Relayer Aiming to Make a Difference on the Track and in the Lab
Jackie Hepworth, pictured on the left, is a senior at Worcester Polytechnic Institute (WPI) who has been involved with the American Cancer Society Relay For Life since her senior year of high school. Her reasons for staying involved are personal: Her aunt passed away from cancer when Jackie was 16, and she recently lost grandparents to cancer.
When it came time for college, Jackie chose WPI because it was able to offer Jackie outstanding opportunities for groundbreaking research, state of the art facilities, and a 'major qualifying project.'
Jackie joined a Relay team with her sorority, Alpha Xi Delta, her freshman year. As her college years progressed, Jackie became more and more involved with Relay and the American Cancer Society by becoming a team captain and eventually a member of the event committee. “At first I joined Relay because everyone else was doing it on campus. It’s an awesome event, and everyone has a great time. But as you get more involved, you start to realize the difference your making, and it really puts things into perspective.”
When it came time for Jackie to design her major qualifying project her senior year, she knew she wanted to be a part of something that would one day help make a difference. As a biochemistry major, Jackie chose to work with Professor Joseph B. Duffy, associate professor and interim department head of Biology and Biotechnology, for his exciting research with Drosophila melanogaster, more commonly known as the fruit fly. The research focuses on a specific family of cellular receptors, the epidermal growth factor receptors, which are implicated in 30% of breast cancers, as well as some pancreatic, stomach, and lung cancers. This type of receptor is also present in Drosophila and functions in a similar way, so scientists can study their behaviors and learn more about their interaction in the human body. Jackie’s research focuses on how the fly is able to selectively turn this receptor off during different stages of development, with the hope that understanding the chemistry of this inhibition could lead to novel cancer therapies.

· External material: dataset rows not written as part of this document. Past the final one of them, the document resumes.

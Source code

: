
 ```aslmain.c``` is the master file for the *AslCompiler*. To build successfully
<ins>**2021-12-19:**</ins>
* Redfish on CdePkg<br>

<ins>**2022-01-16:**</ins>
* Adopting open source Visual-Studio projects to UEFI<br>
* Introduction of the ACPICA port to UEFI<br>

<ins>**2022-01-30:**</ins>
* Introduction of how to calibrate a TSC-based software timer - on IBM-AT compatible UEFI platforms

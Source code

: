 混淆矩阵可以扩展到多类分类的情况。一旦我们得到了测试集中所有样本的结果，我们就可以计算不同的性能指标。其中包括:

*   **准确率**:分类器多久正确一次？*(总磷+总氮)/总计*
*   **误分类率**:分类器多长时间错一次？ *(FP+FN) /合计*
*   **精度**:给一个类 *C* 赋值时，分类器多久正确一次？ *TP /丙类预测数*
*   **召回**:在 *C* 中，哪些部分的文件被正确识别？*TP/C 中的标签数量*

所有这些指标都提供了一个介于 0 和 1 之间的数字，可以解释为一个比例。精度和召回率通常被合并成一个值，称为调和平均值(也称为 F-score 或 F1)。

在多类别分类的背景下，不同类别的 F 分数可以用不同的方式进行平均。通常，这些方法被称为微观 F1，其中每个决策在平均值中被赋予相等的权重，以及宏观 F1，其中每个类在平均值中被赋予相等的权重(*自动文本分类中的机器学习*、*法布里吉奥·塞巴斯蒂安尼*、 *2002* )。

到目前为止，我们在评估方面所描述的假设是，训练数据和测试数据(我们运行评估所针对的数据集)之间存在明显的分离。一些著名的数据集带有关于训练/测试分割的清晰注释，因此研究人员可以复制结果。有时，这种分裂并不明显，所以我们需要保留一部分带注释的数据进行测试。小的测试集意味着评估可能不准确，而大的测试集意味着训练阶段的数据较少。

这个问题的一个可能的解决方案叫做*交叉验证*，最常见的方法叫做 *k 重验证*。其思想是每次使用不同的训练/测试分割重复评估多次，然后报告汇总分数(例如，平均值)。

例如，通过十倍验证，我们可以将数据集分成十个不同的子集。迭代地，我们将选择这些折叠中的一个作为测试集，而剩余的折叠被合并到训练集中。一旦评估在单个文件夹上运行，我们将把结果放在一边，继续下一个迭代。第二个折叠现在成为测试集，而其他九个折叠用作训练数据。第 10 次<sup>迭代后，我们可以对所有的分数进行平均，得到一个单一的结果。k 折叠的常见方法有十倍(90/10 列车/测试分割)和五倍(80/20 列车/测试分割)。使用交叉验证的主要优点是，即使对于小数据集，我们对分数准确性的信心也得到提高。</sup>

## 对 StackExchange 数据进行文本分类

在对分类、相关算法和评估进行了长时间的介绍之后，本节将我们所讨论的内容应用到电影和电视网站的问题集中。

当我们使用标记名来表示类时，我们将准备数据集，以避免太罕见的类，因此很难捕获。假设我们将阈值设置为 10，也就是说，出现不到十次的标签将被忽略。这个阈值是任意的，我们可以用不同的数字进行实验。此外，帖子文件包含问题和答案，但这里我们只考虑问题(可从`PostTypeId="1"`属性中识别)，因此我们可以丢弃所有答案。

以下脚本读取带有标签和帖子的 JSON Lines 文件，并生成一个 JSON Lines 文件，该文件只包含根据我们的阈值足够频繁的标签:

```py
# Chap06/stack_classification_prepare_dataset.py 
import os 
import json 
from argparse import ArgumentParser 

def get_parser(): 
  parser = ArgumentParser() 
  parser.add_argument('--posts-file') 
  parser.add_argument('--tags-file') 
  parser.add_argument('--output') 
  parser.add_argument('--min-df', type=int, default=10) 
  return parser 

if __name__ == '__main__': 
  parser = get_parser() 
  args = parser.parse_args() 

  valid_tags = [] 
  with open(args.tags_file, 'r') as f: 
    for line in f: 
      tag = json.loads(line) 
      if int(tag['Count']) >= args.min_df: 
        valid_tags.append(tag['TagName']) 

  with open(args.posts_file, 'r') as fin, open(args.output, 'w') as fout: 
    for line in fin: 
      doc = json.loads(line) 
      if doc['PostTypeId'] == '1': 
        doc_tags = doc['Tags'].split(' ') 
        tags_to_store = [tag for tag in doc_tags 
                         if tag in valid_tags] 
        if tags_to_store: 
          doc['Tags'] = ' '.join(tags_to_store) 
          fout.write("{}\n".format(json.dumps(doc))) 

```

“I would love to pursue research as a career,” she said. I want to be that voice for others when they can’t speak for themselves. The only way I know how to do that is to actively do something about it. So I’m using my skills as a future scientist and active volunteer to make sure that the voices of patients are heard. If there is a problem out there and people need help, I want to be a part of the team that finds the solution."